Adiponectin may have a potential role in the inflammatory process in lower airway diseases such as asthma, COPD and CF as well as critical illnesses such as respiratory failure with and without sepsis [28]. The present study demonstrated no difference in plasma adiponectin between stable adult CF patients and healthy controls. Recent studies have shown conflicting findings on the role of adiponectin in inflammatory lung conditions and only a few researches have been conducted on the role of circulating adiponectin in CF which was found to be inconsistent among different studies [29,30,31]. In one report, CF patients were found to have elevated adiponectin levels despite increased visceral adipose tissue mass, higher serum CRP levels, and similar levels of insulin resistance compared with a control population matched by BMI, age, and sex [29]. Another study reported by Hammana et al. demonstrated normal adiponectin levels in the large cohort of CF patients despite abnormal glucose tolerance or diabetes and subclinical chronic inflammation [30]. Other study demonstrated lower adiponectin in CF children than in healthy children and higher resistin levels [31]. The discrepancy between studies can be explained by involved different age groups, ethnicity, variations, the severity of disease and organ involvement including pancreatic status liver involvement, nutritional status, and metabolic disorders.

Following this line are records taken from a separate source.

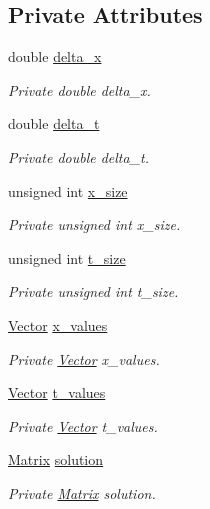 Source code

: \subsection*{Private Attributes}
\begin{DoxyCompactItemize}
\item 
double \hyperlink{classProblem_a6d6d5f0aeca78dc62a84f74ab3d609d9}{delta\+\_\+x}
\begin{DoxyCompactList}\small\item\em Private double delta\+\_\+x. \end{DoxyCompactList}\item 
double \hyperlink{classProblem_adb04657b8f456da09cefbcd6328403fe}{delta\+\_\+t}
\begin{DoxyCompactList}\small\item\em Private double delta\+\_\+t. \end{DoxyCompactList}\item 
unsigned int \hyperlink{classProblem_afa87f6f37b1b167eb93b9a7655bcd0cc}{x\+\_\+size}
\begin{DoxyCompactList}\small\item\em Private unsigned int x\+\_\+size. \end{DoxyCompactList}\item 
unsigned int \hyperlink{classProblem_a66936266b7164a2a2f1af01bc9baccb9}{t\+\_\+size}
\begin{DoxyCompactList}\small\item\em Private unsigned int t\+\_\+size. \end{DoxyCompactList}\item 
\hyperlink{classVector}{Vector} \hyperlink{classProblem_a2b451feb5a8d7f3e870e2b5e607f0b7c}{x\+\_\+values}
\begin{DoxyCompactList}\small\item\em Private \hyperlink{classVector}{Vector} x\+\_\+values. \end{DoxyCompactList}\item 
\hyperlink{classVector}{Vector} \hyperlink{classProblem_a8255789b9dc8cabdd933ddbcf4bd49aa}{t\+\_\+values}
\begin{DoxyCompactList}\small\item\em Private \hyperlink{classVector}{Vector} t\+\_\+values. \end{DoxyCompactList}\item 
\hyperlink{classMatrix}{Matrix} \hyperlink{classProblem_a2051ea400371fc901151bd5d2826189c}{solution}
\begin{DoxyCompactList}\small\item\em Private \hyperlink{classMatrix}{Matrix} solution. \end{DoxyCompactList}\end{DoxyCompactItemize}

FEV1% is the currently used Spirometric predictor of morbidity and mortality in patients of CF. A recent study reported no association between adiponectin and lung function after adjusting for covariates related to adiposity in a population-based sample [32].

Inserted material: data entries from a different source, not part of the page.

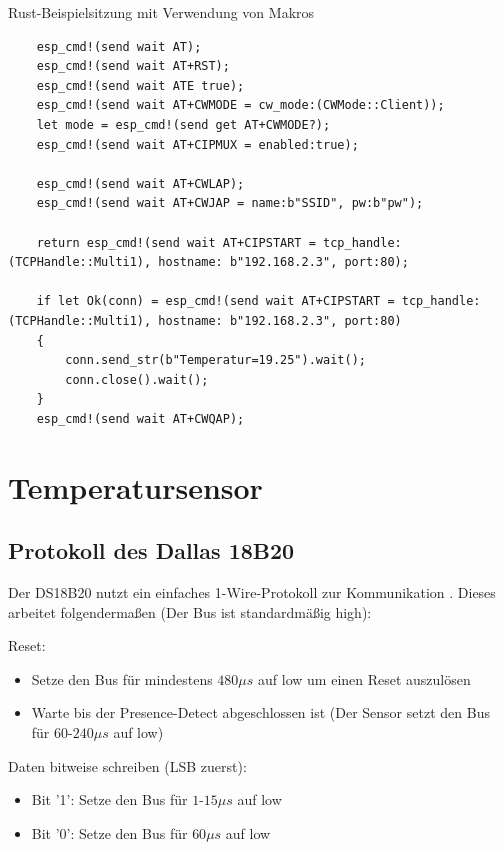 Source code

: \documentclass
[ 12pt,
  parskip=half %
]{scrreprt}
\newenvironment{mylisting}[1][H]
{\captionsetup{aboveskip=-0.2\normalbaselineskip}\begin{listing}[#1]}
{\end{listing}}
\begin{document}
\begin{mylisting}
	\caption{Rust-Beispielsitzung mit Verwendung von Makros}
	\label{listing:at-example-rust-macros}
	\begin{verbatim}
	esp_cmd!(send wait AT);
	esp_cmd!(send wait AT+RST);	
	esp_cmd!(send wait ATE true);
	esp_cmd!(send wait AT+CWMODE = cw_mode:(CWMode::Client));
	let mode = esp_cmd!(send get AT+CWMODE?); 
	esp_cmd!(send wait AT+CIPMUX = enabled:true);
	
	esp_cmd!(send wait AT+CWLAP);	
	esp_cmd!(send wait AT+CWJAP = name:b"SSID", pw:b"pw");
	
	return esp_cmd!(send wait AT+CIPSTART = tcp_handle:(TCPHandle::Multi1), hostname: b"192.168.2.3", port:80);

	if let Ok(conn) = esp_cmd!(send wait AT+CIPSTART = tcp_handle:(TCPHandle::Multi1), hostname: b"192.168.2.3", port:80) 
	{
		conn.send_str(b"Temperatur=19.25").wait();
		conn.close().wait();
	}
	esp_cmd!(send wait AT+CWQAP);
	\end{verbatim}
\end{mylisting} 


\section{Temperatursensor}

\subsection{Protokoll des Dallas 18B20}

Der DS18B20 nutzt ein einfaches 1-Wire-Protokoll zur Kommunikation \cite{ds18b20-datasheet}. Dieses arbeitet folgendermaßen (Der Bus ist standardmäßig high):

Reset:
\begin{itemize}
	\item Setze den Bus für mindestens $480 \mu{s}$ auf low um einen Reset auszulösen
	\item Warte bis der Presence-Detect abgeschlossen ist (Der Sensor setzt den Bus für $60$-$240 \mu{s}$ auf low)
\end{itemize}

Daten bitweise schreiben (LSB zuerst):
\begin{itemize}
	\item Bit '1': Setze den Bus für $1$-$15 \mu{s}$ auf low
	\item Bit '0': Setze den Bus für $60 \mu{s}$ auf low
\end{itemize}
\end{document}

In contrast, the main findings of the present study demonstrated sputum and plasma adiponectin levels were inversely weakly correlated with Spirometric percentage predicted FEV1 and FVC suggesting that systemic and sputum inflammation might play a role in the development of airway obstruction. This is in agreement with other pulmonary diseases as in COPD subjects where demonstrated systemic adiponectin levels inversely associated with FEV1 [28]. In contrast to a recent study in children with CF observed no correlation between BMI and spirometry and adiponectin levels [31].

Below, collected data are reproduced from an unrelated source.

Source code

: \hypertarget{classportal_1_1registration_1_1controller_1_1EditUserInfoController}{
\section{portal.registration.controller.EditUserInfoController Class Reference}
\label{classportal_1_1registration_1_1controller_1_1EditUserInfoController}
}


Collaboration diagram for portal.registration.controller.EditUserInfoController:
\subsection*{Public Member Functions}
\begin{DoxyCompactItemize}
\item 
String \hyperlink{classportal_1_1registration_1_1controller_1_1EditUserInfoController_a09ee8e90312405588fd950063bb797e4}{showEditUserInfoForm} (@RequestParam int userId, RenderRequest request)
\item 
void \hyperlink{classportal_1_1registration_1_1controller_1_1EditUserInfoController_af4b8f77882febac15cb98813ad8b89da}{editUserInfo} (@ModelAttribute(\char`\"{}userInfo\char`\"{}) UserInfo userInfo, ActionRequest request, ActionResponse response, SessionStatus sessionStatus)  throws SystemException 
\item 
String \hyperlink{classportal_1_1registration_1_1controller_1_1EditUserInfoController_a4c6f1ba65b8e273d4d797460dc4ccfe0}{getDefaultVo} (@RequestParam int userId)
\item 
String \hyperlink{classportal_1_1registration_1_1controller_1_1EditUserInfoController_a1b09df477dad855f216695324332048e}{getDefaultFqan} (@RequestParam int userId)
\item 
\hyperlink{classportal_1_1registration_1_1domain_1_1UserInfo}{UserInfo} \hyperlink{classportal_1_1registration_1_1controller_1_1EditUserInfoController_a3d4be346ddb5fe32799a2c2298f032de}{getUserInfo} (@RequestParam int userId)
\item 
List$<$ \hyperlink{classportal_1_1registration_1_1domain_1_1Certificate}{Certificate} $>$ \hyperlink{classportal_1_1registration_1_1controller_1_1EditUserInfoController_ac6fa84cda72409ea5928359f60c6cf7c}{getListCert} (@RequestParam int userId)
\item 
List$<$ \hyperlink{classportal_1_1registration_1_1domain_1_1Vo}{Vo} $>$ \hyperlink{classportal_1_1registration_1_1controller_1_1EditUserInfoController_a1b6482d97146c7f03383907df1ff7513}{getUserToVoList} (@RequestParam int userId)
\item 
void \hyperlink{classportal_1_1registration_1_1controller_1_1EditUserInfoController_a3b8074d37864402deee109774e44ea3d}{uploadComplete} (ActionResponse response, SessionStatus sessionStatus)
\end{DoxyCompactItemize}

The results of our study should be considered as preliminary findings with some limitations. First, this study was designed to be cross-sectional that limits a causal link between sputum and plasma adiponectin levels and lung function changes. Other limitation includes a small number of adult CF patients with homozygous I1234V mutation, the majority with pancreatic sufficiency and a varying degree of disease severity, making it a heterogeneous population in certain tribe.

Conclusions

Sputum adiponectin may provide a minimally invasive tool in the assessment of inflammatory markers in CF patients. Further studies are warranted to assess the possible role of adiponectin as an inflammatory biomarker in CF lung disease with pancreatic sufficiency versus pancreatic insufficiency in a larger CF cohort study.